You can find a video of the end result here:
As you will see, adding support for A2UI in existing products is possible, and it can work well with the rest of your product.
You can find a working version of this project in GitHub here: iOS and NodeJS.
What is A2UI v0.8?
The A2UI v0.8 specification defines a streaming, JSONL-based protocol that enables AI agents to declaratively describe user interfaces as a sequence of abstract UI messages.
It was designed for progressive rendering and LLM friendliness; components are represented in a flat list with string IDs, and messages like surfaceUpdate, dataModelUpdate, and beginRendering allow a client to render and update UI incrementally without waiting for a complete payload.

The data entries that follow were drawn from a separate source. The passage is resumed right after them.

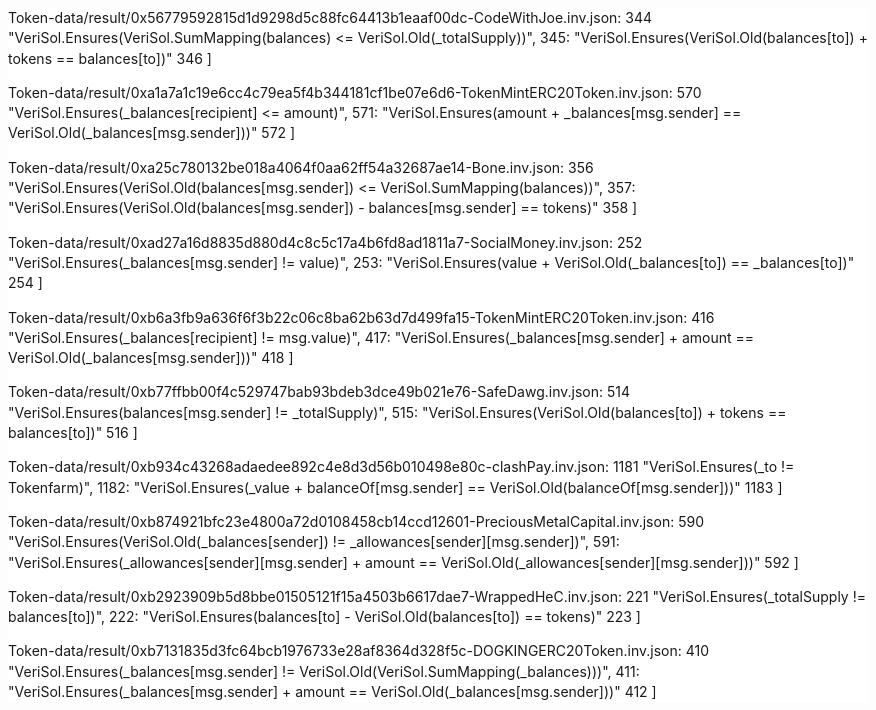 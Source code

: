 Token-data/result/0x56779592815d1d9298d5c88fc64413b1eaaf00dc-CodeWithJoe.inv.json:
  344              "VeriSol.Ensures(VeriSol.SumMapping(balances) <= VeriSol.Old(_totalSupply))",
  345:             "VeriSol.Ensures(VeriSol.Old(balances[to]) + tokens == balances[to])"
  346          ]

Token-data/result/0xa1a7a1c19e6cc4c79ea5f4b344181cf1be07e6d6-TokenMintERC20Token.inv.json:
  570              "VeriSol.Ensures(_balances[recipient] <= amount)",
  571:             "VeriSol.Ensures(amount + _balances[msg.sender] == VeriSol.Old(_balances[msg.sender]))"
  572          ]

Token-data/result/0xa25c780132be018a4064f0aa62ff54a32687ae14-Bone.inv.json:
  356              "VeriSol.Ensures(VeriSol.Old(balances[msg.sender]) <= VeriSol.SumMapping(balances))",
  357:             "VeriSol.Ensures(VeriSol.Old(balances[msg.sender]) - balances[msg.sender] == tokens)"
  358          ]

Token-data/result/0xad27a16d8835d880d4c8c5c17a4b6fd8ad1811a7-SocialMoney.inv.json:
  252              "VeriSol.Ensures(_balances[msg.sender] != value)",
  253:             "VeriSol.Ensures(value + VeriSol.Old(_balances[to]) == _balances[to])"
  254          ]

Token-data/result/0xb6a3fb9a636f6f3b22c06c8ba62b63d7d499fa15-TokenMintERC20Token.inv.json:
  416              "VeriSol.Ensures(_balances[recipient] != msg.value)",
  417:             "VeriSol.Ensures(_balances[msg.sender] + amount == VeriSol.Old(_balances[msg.sender]))"
  418          ]

Token-data/result/0xb77ffbb00f4c529747bab93bdeb3dce49b021e76-SafeDawg.inv.json:
  514              "VeriSol.Ensures(balances[msg.sender] != _totalSupply)",
  515:             "VeriSol.Ensures(VeriSol.Old(balances[to]) + tokens == balances[to])"
  516          ]

Token-data/result/0xb934c43268adaedee892c4e8d3d56b010498e80c-clashPay.inv.json:
  1181              "VeriSol.Ensures(_to != Tokenfarm)",
  1182:             "VeriSol.Ensures(_value + balanceOf[msg.sender] == VeriSol.Old(balanceOf[msg.sender]))"
  1183          ]

Token-data/result/0xb874921bfc23e4800a72d0108458cb14ccd12601-PreciousMetalCapital.inv.json:
  590              "VeriSol.Ensures(VeriSol.Old(_balances[sender]) != _allowances[sender][msg.sender])",
  591:             "VeriSol.Ensures(_allowances[sender][msg.sender] + amount == VeriSol.Old(_allowances[sender][msg.sender]))"
  592          ]

Token-data/result/0xb2923909b5d8bbe01505121f15a4503b6617dae7-WrappedHeC.inv.json:
  221              "VeriSol.Ensures(_totalSupply != balances[to])",
  222:             "VeriSol.Ensures(balances[to] - VeriSol.Old(balances[to]) == tokens)"
  223          ]

Token-data/result/0xb7131835d3fc64bcb1976733e28af8364d328f5c-DOGKINGERC20Token.inv.json:
  410              "VeriSol.Ensures(_balances[msg.sender] != VeriSol.Old(VeriSol.SumMapping(_balances)))",
  411:             "VeriSol.Ensures(_balances[msg.sender] + amount == VeriSol.Old(_balances[msg.sender]))"
  412          ]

Interaction in v0.8 flows through defined message types and a shared component catalog. The agent streams component definitions and data model changes over Server-Sent Events (or equivalent transport), and the client maps abstract component types (e.g., Button, TextField, Row) from its catalog to native views.
The UI’s reactive behavior is driven by separate client-to-server event messages when users interact with the interface. These events feed back into the agent’s logic and may result in further UI messages.
In contrast, v0.9 (draft) represents a philosophical and architectural shift toward a prompt-first design. Rather than optimizing solely for structured output (like strict JSONL that LLMs emit via function calling), v0.9 embeds JSON schemas directly into the model’s system prompt so that the model generates UI messages in context.
Now that we know the basics of A2UI, let’s see how we can support it, both server-side and on a mobile app.
Server-Side Integration
We will take an existing server-side SDK (Stream Chat AI SDK) that integrates Stream Chat with Vercel’s AI SDK. This integration allows us to easily switch between LLMs while keeping a unified Stream Chat interface.
Additionally, we want UI interactions (button clicks, form submits, etc.) to drive the assistant the same way typed text does. That means we need to:
- Detect the A2UI payload on incoming messages.
- Convert that payload into a prompt the model can understand.
- Allow integrators to attach structured A2UI response data to the outgoing Stream Chat message without rewriting agent logic.
Step 1: Add Hooks for Input and Output Customizations
We’re introducing two optional hooks:
userMessageHandler: Lets you intercept an incoming message. If you returntrue, the agent stops, and you handle the message yourself.finalMessageAugmentor: Lets you add structured fields to the final message update that is sent to Stream Chat.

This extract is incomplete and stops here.